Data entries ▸
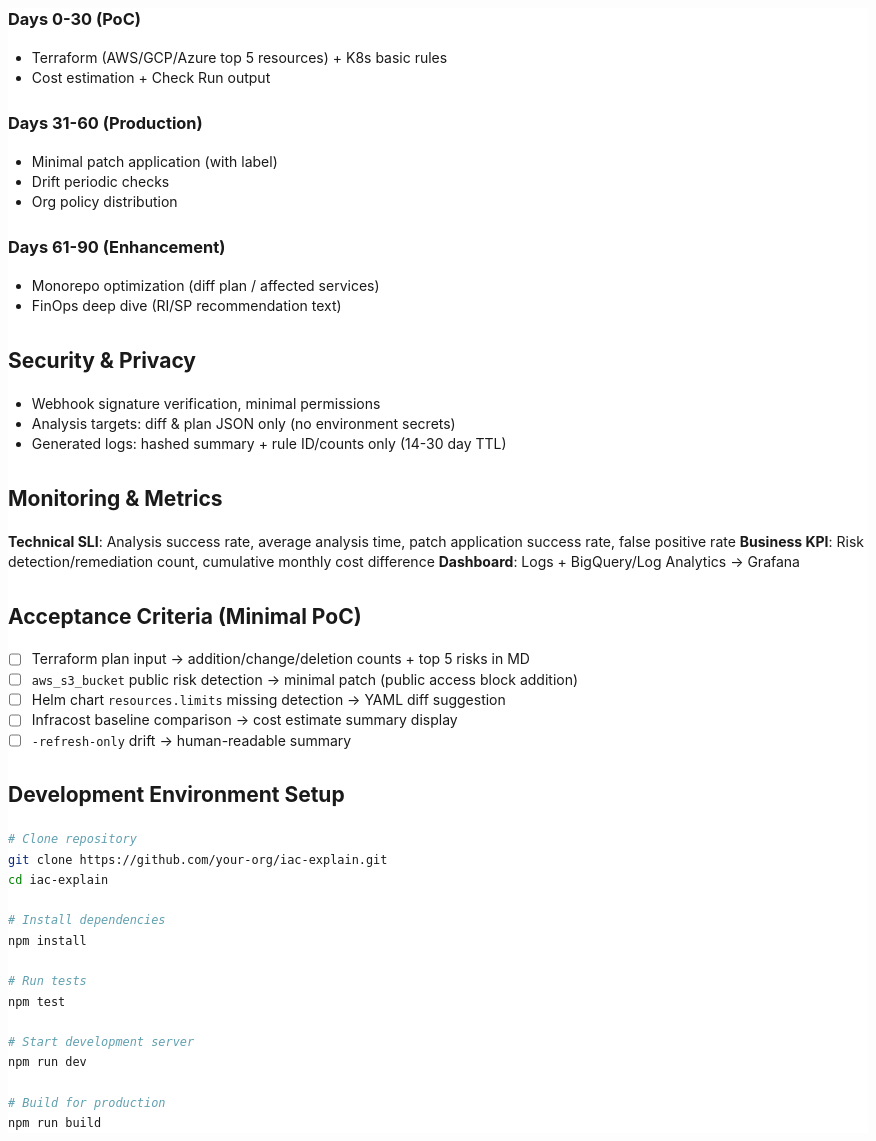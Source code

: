 ### Days 0-30 (PoC)
- Terraform (AWS/GCP/Azure top 5 resources) + K8s basic rules
- Cost estimation + Check Run output

### Days 31-60 (Production)
- Minimal patch application (with label)
- Drift periodic checks
- Org policy distribution

### Days 61-90 (Enhancement)
- Monorepo optimization (diff plan / affected services)
- FinOps deep dive (RI/SP recommendation text)

## Security & Privacy

- Webhook signature verification, minimal permissions
- Analysis targets: diff & plan JSON only (no environment secrets)
- Generated logs: hashed summary + rule ID/counts only (14-30 day TTL)

## Monitoring & Metrics

**Technical SLI**: Analysis success rate, average analysis time, patch application success rate, false positive rate
**Business KPI**: Risk detection/remediation count, cumulative monthly cost difference
**Dashboard**: Logs + BigQuery/Log Analytics → Grafana

## Acceptance Criteria (Minimal PoC)

- [ ] Terraform plan input → addition/change/deletion counts + top 5 risks in MD
- [ ] `aws_s3_bucket` public risk detection → minimal patch (public access block addition)
- [ ] Helm chart `resources.limits` missing detection → YAML diff suggestion
- [ ] Infracost baseline comparison → cost estimate summary display
- [ ] `-refresh-only` drift → human-readable summary

## Development Environment Setup

```bash
# Clone repository
git clone https://github.com/your-org/iac-explain.git
cd iac-explain

# Install dependencies
npm install

# Run tests
npm test

# Start development server
npm run dev

# Build for production
npm run build
```
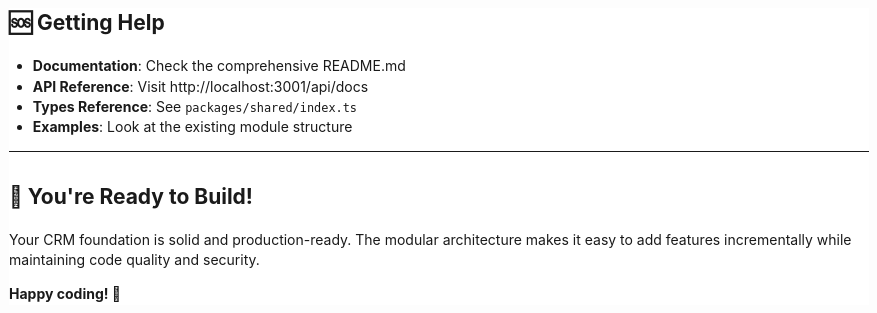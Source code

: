 ## 🆘 Getting Help

- **Documentation**: Check the comprehensive README.md
- **API Reference**: Visit http://localhost:3001/api/docs
- **Types Reference**: See `packages/shared/index.ts`
- **Examples**: Look at the existing module structure

---

## 🎯 You're Ready to Build!

Your CRM foundation is solid and production-ready. The modular architecture makes it easy to add features incrementally while maintaining code quality and security.

**Happy coding! 🚀**
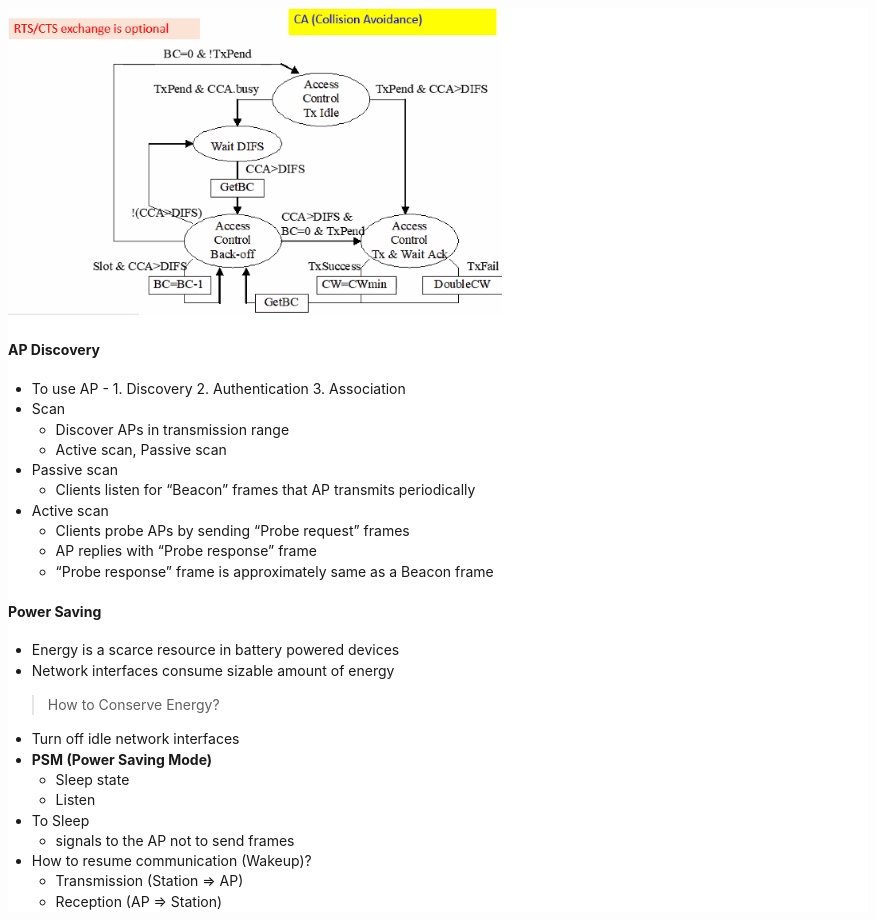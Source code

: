 <img src="md-images/image-20220308113640569.png" alt="image-20220308113640569" style="zoom: 80%;" />



#### AP Discovery

* To use AP - 1. Discovery 2. Authentication 3. Association
* Scan
  * Discover APs in transmission range 
  * Active scan, Passive scan
* Passive scan
  * Clients listen for “Beacon” frames that AP transmits periodically
* Active scan
  * Clients probe APs by sending “Probe request” frames
  * AP replies with “Probe response” frame
  * “Probe response” frame is approximately same as a Beacon frame



#### Power Saving

* Energy is a scarce resource in battery powered devices
* Network interfaces consume sizable amount of energy

>  How to Conserve Energy?

* Turn off idle network interfaces
* **PSM (Power Saving Mode)**
  * Sleep state
  * Listen
* To Sleep
  * signals to the AP not to send frames
* How to resume communication (Wakeup)?
  * Transmission (Station => AP)
  * Reception (AP => Station)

Activity ▸ Each record must be repeated exactly, and no picture may be carried over.

Expected answer ▸
Source code

: ### Days 0-30 (PoC)
- Terraform (AWS/GCP/Azure top 5 resources) + K8s basic rules
- Cost estimation + Check Run output

### Days 31-60 (Production)
- Minimal patch application (with label)
- Drift periodic checks
- Org policy distribution

### Days 61-90 (Enhancement)
- Monorepo optimization (diff plan / affected services)
- FinOps deep dive (RI/SP recommendation text)

## Security & Privacy

- Webhook signature verification, minimal permissions
- Analysis targets: diff & plan JSON only (no environment secrets)
- Generated logs: hashed summary + rule ID/counts only (14-30 day TTL)

## Monitoring & Metrics

**Technical SLI**: Analysis success rate, average analysis time, patch application success rate, false positive rate
**Business KPI**: Risk detection/remediation count, cumulative monthly cost difference
**Dashboard**: Logs + BigQuery/Log Analytics → Grafana

## Acceptance Criteria (Minimal PoC)

- [ ] Terraform plan input → addition/change/deletion counts + top 5 risks in MD
- [ ] `aws_s3_bucket` public risk detection → minimal patch (public access block addition)
- [ ] Helm chart `resources.limits` missing detection → YAML diff suggestion
- [ ] Infracost baseline comparison → cost estimate summary display
- [ ] `-refresh-only` drift → human-readable summary

## Development Environment Setup

```bash
# Clone repository
git clone https://github.com/your-org/iac-explain.git
cd iac-explain

# Install dependencies
npm install

# Run tests
npm test

# Start development server
npm run dev

# Build for production
npm run build
```
Source code

: ## 🆘 Getting Help

- **Documentation**: Check the comprehensive README.md
- **API Reference**: Visit http://localhost:3001/api/docs
- **Types Reference**: See `packages/shared/index.ts`
- **Examples**: Look at the existing module structure

---

## 🎯 You're Ready to Build!

Your CRM foundation is solid and production-ready. The modular architecture makes it easy to add features incrementally while maintaining code quality and security.

**Happy coding! 🚀**
Source code

: <img src="md-images/image-20220308113640569.png" alt="image-20220308113640569" style="zoom: 80%;" />



#### AP Discovery

* To use AP - 1. Discovery 2. Authentication 3. Association
* Scan
  * Discover APs in transmission range 
  * Active scan, Passive scan
* Passive scan
  * Clients listen for “Beacon” frames that AP transmits periodically
* Active scan
  * Clients probe APs by sending “Probe request” frames
  * AP replies with “Probe response” frame
  * “Probe response” frame is approximately same as a Beacon frame



#### Power Saving

* Energy is a scarce resource in battery powered devices
* Network interfaces consume sizable amount of energy

>  How to Conserve Energy?

* Turn off idle network interfaces
* **PSM (Power Saving Mode)**
  * Sleep state
  * Listen
* To Sleep
  * signals to the AP not to send frames
* How to resume communication (Wakeup)?
  * Transmission (Station => AP)
  * Reception (AP => Station)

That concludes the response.